§ **Aim of the exercise**
An exact, complete printout of the listing is wanted, minus its images.

§ **Materials provided**
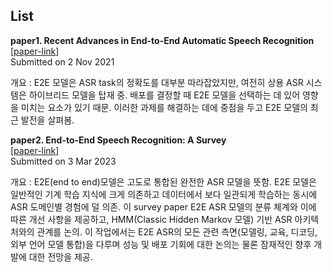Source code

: 

## List


**paper1. Recent Advances in End-to-End Automatic Speech Recognition**  
[[paper-link](https://arxiv.org/abs/2111.01690)]   
Submitted on 2 Nov 2021  

개요 : E2E 모델은 ASR task의 정확도를 대부분 따라잡았지만, 여전히 상용 ASR 시스템은 하이브리드 모델을 탑재 중.
배포를 결정할 때 E2E 모델을 선택하는 데 있어 영향을 미치는 요소가 있기 때문. 이러한 과제를 해결하는 데에 중점을 두고 E2E 모델의 최근 발전을 살펴봄.


  
**paper2. End-to-End Speech Recognition: A Survey**  
[[paper-link](https://arxiv.org/abs/2303.03329)]  
Submitted on 3 Mar 2023

개요 : E2E(end to end)모델은 고도로 통합된 완전한 ASR 모델을 뜻함. E2E 모델은 일반적인 기계 학습 지식에 크게 의존하고 데이터에서 보다 일관되게 학습하는 동시에 ASR 도메인별 경험에 덜 의존.
이 survey paper E2E ASR 모델의 분류 체계와 이에 따른 개선 사항을 제공하고, HMM(Classic Hidden Markov 모델) 기반 ASR 아키텍처와의 관계를 논의.
이 작업에서는 E2E ASR의 모든 관련 측면(모델링, 교육, 디코딩, 외부 언어 모델 통합)을 다루며 성능 및 배포 기회에 대한 논의는 물론 잠재적인 향후 개발에 대한 전망을 제공.
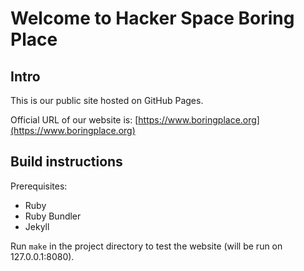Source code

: # Welcome to Hacker Space Boring Place


## Intro

This is our public site hosted on GitHub Pages.

Official URL of our website is:
[https://www.boringplace.org](https://www.boringplace.org)

## Build instructions

Prerequisites:

* Ruby
* Ruby Bundler
* Jekyll

Run `make` in the project directory to test the website (will be run
on 127.0.0.1:8080).

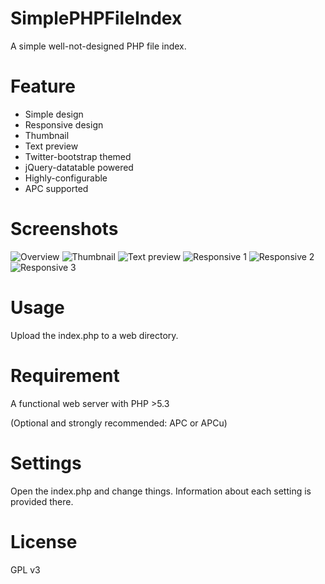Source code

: SimplePHPFileIndex
==================

A simple well-not-designed PHP file index.

Feature
==================

* Simple design
* Responsive design
* Thumbnail
* Text preview
* Twitter-bootstrap themed
* jQuery-datatable powered
* Highly-configurable
* APC supported

Screenshots
==================

![Overview](//i.imgur.com/AgzrFEJ.png "Overview")
![Thumbnail](//i.imgur.com/F6CM6Qj.png "Thumbnail")
![Text preview](/i.imgur.com/GQSVcfZ.png "Text preview")
![Responsive 1](//i.imgur.com/UOlDq0a.png "Responsive 1")
![Responsive 2](//i.imgur.com/9BBY8aY.png "Responsive 2")
![Responsive 3](//i.imgur.com/xW9VnhD.png "Responsive 3")

Usage
==================

Upload the index.php to a web directory.

Requirement
==================

A functional web server with PHP >5.3

(Optional and strongly recommended: APC or APCu)

Settings
==================

Open the index.php and change things. Information about each setting is provided there.

License
==================

GPL v3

§ **Output**
Source code

: 

## List


**paper1. Recent Advances in End-to-End Automatic Speech Recognition**  
[[paper-link](https://arxiv.org/abs/2111.01690)]   
Submitted on 2 Nov 2021  

개요 : E2E 모델은 ASR task의 정확도를 대부분 따라잡았지만, 여전히 상용 ASR 시스템은 하이브리드 모델을 탑재 중.
배포를 결정할 때 E2E 모델을 선택하는 데 있어 영향을 미치는 요소가 있기 때문. 이러한 과제를 해결하는 데에 중점을 두고 E2E 모델의 최근 발전을 살펴봄.


  
**paper2. End-to-End Speech Recognition: A Survey**  
[[paper-link](https://arxiv.org/abs/2303.03329)]  
Submitted on 3 Mar 2023

개요 : E2E(end to end)모델은 고도로 통합된 완전한 ASR 모델을 뜻함. E2E 모델은 일반적인 기계 학습 지식에 크게 의존하고 데이터에서 보다 일관되게 학습하는 동시에 ASR 도메인별 경험에 덜 의존.
이 survey paper E2E ASR 모델의 분류 체계와 이에 따른 개선 사항을 제공하고, HMM(Classic Hidden Markov 모델) 기반 ASR 아키텍처와의 관계를 논의.
이 작업에서는 E2E ASR의 모든 관련 측면(모델링, 교육, 디코딩, 외부 언어 모델 통합)을 다루며 성능 및 배포 기회에 대한 논의는 물론 잠재적인 향후 개발에 대한 전망을 제공.
Source code

: # Welcome to Hacker Space Boring Place


## Intro

This is our public site hosted on GitHub Pages.

Official URL of our website is:
[https://www.boringplace.org](https://www.boringplace.org)

## Build instructions

Prerequisites:

* Ruby
* Ruby Bundler
* Jekyll

Run `make` in the project directory to test the website (will be run
on 127.0.0.1:8080).

Source code

: SimplePHPFileIndex
==================

A simple well-not-designed PHP file index.

Feature
==================

* Simple design
* Responsive design
* Thumbnail
* Text preview
* Twitter-bootstrap themed
* jQuery-datatable powered
* Highly-configurable
* APC supported

Screenshots
==================

![Overview](//i.imgur.com/AgzrFEJ.png "Overview")
![Thumbnail](//i.imgur.com/F6CM6Qj.png "Thumbnail")
![Text preview](/i.imgur.com/GQSVcfZ.png "Text preview")
![Responsive 1](//i.imgur.com/UOlDq0a.png "Responsive 1")
![Responsive 2](//i.imgur.com/9BBY8aY.png "Responsive 2")
![Responsive 3](//i.imgur.com/xW9VnhD.png "Responsive 3")

Usage
==================

Upload the index.php to a web directory.

Requirement
==================

A functional web server with PHP >5.3

(Optional and strongly recommended: APC or APCu)

Settings
==================

Open the index.php and change things. Information about each setting is provided there.

License
==================

GPL v3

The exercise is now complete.